ここで、思わぬ追い風に翔はぐっと成功への確率が上がったのを感じた。
修斗「充が貸切で料金まで持ってくれるなら、買えるものもでてくるだろう?」
充「そう……って、ん?今、料金が何だって?」
買えるものが増える。確かにそうだ。場所代として置いていた料金がそのまま浮いたわけであるので、その分はプレゼント代に回せるということだ。

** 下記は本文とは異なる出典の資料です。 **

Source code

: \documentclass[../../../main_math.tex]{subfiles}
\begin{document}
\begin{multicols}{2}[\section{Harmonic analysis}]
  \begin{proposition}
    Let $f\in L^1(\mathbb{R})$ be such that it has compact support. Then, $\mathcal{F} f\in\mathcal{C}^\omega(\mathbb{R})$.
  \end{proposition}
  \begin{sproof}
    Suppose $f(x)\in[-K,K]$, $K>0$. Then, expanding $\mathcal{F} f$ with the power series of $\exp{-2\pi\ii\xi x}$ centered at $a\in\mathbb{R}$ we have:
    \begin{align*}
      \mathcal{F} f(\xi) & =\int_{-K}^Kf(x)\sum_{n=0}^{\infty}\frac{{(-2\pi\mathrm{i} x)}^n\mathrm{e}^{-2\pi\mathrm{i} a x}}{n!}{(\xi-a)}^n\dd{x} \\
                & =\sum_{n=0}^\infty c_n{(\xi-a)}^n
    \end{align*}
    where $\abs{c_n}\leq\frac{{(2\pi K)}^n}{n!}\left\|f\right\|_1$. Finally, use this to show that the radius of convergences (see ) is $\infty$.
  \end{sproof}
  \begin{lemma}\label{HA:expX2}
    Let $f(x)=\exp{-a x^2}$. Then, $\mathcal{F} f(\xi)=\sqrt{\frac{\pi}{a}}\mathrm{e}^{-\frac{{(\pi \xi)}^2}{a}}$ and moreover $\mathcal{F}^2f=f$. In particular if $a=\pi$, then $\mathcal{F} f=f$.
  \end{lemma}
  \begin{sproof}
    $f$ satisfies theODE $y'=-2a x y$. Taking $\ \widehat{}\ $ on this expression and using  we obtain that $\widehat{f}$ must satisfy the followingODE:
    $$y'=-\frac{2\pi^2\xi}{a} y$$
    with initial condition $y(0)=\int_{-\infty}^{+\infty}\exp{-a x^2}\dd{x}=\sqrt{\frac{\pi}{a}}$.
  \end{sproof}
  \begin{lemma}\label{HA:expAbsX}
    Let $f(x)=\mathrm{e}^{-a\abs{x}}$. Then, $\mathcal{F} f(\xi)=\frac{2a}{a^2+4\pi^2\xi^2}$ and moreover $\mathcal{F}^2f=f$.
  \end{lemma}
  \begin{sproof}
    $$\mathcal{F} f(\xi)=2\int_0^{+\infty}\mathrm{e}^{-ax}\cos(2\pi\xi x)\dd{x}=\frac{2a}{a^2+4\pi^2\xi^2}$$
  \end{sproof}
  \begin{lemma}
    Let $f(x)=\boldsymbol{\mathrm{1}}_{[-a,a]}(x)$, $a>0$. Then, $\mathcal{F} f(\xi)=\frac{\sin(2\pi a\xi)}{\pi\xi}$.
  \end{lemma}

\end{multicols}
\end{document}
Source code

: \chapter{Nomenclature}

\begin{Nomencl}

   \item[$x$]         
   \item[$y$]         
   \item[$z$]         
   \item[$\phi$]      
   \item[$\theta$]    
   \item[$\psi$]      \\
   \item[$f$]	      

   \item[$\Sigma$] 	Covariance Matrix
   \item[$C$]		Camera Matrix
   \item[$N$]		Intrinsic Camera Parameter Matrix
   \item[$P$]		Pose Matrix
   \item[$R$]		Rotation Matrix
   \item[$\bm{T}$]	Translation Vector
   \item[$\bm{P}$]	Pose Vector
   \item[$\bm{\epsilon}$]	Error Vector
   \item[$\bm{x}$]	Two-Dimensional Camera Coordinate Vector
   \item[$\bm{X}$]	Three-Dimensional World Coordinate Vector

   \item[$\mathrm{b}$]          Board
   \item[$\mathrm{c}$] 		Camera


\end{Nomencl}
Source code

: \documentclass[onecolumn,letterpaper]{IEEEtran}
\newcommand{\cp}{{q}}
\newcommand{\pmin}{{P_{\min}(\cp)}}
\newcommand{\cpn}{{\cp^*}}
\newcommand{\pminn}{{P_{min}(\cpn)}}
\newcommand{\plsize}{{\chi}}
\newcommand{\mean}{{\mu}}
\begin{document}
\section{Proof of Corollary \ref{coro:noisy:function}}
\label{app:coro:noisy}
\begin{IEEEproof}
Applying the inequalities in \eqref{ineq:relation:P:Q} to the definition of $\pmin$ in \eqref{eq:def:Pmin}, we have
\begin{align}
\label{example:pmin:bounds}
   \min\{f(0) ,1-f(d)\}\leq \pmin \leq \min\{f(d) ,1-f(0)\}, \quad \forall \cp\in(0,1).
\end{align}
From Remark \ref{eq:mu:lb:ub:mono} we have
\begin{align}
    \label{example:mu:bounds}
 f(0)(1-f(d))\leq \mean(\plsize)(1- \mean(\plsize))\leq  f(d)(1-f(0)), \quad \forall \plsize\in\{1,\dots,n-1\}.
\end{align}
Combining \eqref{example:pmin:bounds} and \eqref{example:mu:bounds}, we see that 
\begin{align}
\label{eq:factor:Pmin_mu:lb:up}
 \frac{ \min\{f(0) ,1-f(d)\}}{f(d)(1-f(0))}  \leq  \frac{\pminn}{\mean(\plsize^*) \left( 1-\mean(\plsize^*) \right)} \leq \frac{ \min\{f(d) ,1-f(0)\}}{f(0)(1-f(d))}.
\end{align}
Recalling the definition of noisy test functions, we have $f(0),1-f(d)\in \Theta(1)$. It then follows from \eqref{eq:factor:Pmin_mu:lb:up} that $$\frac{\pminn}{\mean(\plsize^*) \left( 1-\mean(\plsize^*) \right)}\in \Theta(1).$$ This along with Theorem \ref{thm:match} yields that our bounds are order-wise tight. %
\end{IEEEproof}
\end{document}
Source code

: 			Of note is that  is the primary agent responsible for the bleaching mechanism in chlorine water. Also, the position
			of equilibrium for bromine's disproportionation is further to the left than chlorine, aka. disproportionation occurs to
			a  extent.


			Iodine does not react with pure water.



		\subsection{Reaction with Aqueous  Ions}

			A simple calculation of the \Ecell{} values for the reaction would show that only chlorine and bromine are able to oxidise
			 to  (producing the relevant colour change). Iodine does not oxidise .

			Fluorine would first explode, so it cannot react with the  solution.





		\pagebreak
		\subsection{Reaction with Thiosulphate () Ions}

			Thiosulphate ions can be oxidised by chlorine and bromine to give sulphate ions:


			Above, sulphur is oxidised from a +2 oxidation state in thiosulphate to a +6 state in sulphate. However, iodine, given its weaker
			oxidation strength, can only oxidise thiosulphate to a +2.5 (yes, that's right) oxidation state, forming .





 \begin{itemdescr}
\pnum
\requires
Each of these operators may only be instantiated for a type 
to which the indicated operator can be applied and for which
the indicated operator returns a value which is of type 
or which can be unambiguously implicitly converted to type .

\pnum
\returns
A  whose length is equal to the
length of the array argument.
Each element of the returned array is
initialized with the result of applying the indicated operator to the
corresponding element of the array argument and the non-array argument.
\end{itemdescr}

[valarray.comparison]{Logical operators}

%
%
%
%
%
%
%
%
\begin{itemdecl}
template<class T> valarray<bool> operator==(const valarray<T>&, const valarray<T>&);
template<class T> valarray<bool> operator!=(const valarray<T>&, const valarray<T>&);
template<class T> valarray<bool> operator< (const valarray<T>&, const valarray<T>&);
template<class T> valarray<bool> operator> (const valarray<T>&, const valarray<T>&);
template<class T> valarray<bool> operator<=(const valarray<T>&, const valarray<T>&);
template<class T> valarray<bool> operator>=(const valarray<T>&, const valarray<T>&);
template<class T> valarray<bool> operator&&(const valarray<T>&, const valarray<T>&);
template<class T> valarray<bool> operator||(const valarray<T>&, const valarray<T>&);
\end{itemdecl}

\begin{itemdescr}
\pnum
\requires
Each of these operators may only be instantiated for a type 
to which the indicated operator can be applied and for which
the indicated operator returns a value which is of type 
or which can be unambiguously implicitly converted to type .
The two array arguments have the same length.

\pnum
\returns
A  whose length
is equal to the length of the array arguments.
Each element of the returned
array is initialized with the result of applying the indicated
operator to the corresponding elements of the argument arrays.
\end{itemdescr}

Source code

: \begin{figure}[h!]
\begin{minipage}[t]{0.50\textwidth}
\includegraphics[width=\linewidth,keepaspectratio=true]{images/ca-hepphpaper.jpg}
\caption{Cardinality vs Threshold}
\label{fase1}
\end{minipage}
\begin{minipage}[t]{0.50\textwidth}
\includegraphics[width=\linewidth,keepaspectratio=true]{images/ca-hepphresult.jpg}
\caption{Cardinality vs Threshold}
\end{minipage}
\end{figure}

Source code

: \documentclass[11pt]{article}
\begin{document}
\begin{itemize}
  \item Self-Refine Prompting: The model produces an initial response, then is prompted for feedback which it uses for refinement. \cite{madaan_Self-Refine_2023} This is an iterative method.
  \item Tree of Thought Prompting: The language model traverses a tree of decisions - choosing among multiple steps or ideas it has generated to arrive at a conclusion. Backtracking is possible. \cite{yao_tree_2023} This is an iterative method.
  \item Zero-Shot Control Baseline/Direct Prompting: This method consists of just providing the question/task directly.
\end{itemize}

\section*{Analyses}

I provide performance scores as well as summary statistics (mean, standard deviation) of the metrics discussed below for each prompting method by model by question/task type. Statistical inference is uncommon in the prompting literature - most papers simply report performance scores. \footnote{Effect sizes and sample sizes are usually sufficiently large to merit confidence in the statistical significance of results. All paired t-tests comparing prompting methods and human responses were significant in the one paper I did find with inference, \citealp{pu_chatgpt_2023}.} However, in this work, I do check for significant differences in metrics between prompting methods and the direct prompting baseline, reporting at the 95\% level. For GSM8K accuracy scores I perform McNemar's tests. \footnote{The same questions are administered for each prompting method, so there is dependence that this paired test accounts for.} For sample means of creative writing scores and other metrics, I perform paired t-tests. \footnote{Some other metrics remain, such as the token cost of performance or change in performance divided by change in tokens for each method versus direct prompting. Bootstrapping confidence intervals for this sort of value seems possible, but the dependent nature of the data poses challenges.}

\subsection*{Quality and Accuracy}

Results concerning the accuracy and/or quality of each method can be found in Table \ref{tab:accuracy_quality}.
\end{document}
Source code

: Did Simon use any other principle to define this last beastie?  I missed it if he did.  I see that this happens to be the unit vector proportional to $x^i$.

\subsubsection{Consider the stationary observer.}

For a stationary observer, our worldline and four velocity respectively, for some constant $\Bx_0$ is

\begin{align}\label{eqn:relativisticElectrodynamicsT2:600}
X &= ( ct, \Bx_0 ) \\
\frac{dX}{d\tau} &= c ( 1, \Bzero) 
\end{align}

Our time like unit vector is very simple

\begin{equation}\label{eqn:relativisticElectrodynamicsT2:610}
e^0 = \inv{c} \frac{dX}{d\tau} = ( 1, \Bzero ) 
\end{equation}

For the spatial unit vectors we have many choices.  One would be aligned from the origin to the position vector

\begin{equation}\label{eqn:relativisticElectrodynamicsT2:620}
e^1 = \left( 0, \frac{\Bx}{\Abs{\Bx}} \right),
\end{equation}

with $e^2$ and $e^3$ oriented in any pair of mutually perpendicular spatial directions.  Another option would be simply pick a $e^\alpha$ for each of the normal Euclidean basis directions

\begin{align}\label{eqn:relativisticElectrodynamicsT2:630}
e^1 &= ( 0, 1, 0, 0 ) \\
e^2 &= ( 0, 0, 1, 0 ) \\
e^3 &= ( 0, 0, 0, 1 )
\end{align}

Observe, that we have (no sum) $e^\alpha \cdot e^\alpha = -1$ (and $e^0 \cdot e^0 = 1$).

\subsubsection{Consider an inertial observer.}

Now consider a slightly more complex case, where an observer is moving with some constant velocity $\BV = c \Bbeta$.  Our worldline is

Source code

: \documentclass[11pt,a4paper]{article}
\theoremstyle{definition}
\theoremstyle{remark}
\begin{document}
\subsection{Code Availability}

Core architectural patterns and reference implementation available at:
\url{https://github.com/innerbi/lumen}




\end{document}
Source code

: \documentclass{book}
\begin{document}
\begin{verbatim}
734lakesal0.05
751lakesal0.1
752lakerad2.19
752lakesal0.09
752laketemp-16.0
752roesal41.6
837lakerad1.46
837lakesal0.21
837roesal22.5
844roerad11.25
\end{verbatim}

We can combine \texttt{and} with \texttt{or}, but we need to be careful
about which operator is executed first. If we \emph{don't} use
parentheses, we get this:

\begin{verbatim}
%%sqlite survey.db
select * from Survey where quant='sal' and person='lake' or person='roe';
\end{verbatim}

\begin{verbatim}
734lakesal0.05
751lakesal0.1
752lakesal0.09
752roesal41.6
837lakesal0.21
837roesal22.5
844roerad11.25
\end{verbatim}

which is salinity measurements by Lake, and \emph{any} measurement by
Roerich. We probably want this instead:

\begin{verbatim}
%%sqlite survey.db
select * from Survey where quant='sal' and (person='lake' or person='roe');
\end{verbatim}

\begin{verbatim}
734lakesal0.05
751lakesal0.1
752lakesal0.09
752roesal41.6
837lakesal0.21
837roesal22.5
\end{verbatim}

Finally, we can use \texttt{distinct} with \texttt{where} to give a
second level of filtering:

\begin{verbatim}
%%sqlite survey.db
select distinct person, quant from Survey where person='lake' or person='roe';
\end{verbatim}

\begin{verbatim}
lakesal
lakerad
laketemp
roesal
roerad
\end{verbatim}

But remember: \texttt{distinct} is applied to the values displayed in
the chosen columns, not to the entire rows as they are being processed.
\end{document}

蛍「あ、そうだ。カルマくん、明日は翔くんと一緒に行動して助けてあげなよ!」
カルマ「俺も翔の親友として頑張らせてもらいますかね!」
修斗「これが女性の策略か」
充「この言葉に何度騙されてきたことか」
翔「あはは……」
準備は入念に。仕留める時には一瞬で。
自然界の狩りであっても、人間界のここぞという大事な場面においてもそれは全くの同じである。
翔は明日の朝一からの予定を頭の中で組み立てる。
朝は桜花に起こされて一緒にご飯を食べる。そしてしばらくすると蛍が急に訪問してきて桜花と遊ぶと言い出して、桜花の部屋に篭もる。その間に翔は身なりを整えてドア越しに「出かけてくる」と伝え、その時にテーブルの上に置き手紙を残しておく。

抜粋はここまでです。